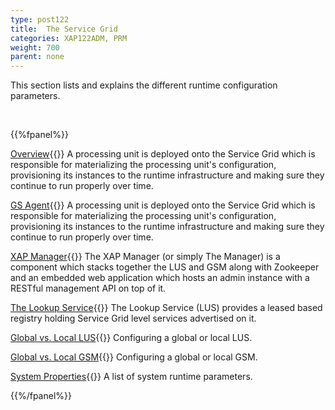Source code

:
 ```yaml
---
type: post122
title:  The Service Grid
categories: XAP122ADM, PRM
weight: 700
parent: none
---
```


This section lists and explains the different runtime configuration parameters.

<br>

{{%fpanel%}}

[Overview](./service-grid.html){{<wbr>}}
A processing unit is deployed onto the Service Grid which is responsible for materializing the processing unit's configuration, provisioning its instances to the runtime infrastructure and making sure they continue to run properly over time.

[GS Agent](./the-runtime-environment.html){{<wbr>}}
A processing unit is deployed onto the Service Grid which is responsible for materializing the processing unit's configuration, provisioning its instances to the runtime infrastructure and making sure they continue to run properly over time.

[XAP Manager](./xap-manager.html){{<wbr>}}
The XAP Manager (or simply The Manager) is a component which stacks together the LUS and GSM along with Zookeeper and an embedded web application which hosts an admin instance with a RESTful management API on top of it.

[The Lookup Service](./the-lookup-service.html){{<wbr>}}
The Lookup Service (LUS) provides a leased based registry holding Service Grid level services advertised on it.

[Global vs. Local LUS](./lus-configuration.html){{<wbr>}}
Configuring a global or local LUS.

[Global vs. Local GSM](./gsm-configuration.html){{<wbr>}}
Configuring a global or local GSM.

[System Properties](./system-properties.html){{<wbr>}}
A list of system runtime parameters.

{{%/fpanel%}}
________________________
▸ **TASK DESCRIPTION**
Working from the records above, tally the lines that contain "Lookup" and give only the total.

▸ **RESPONSE AREA**
2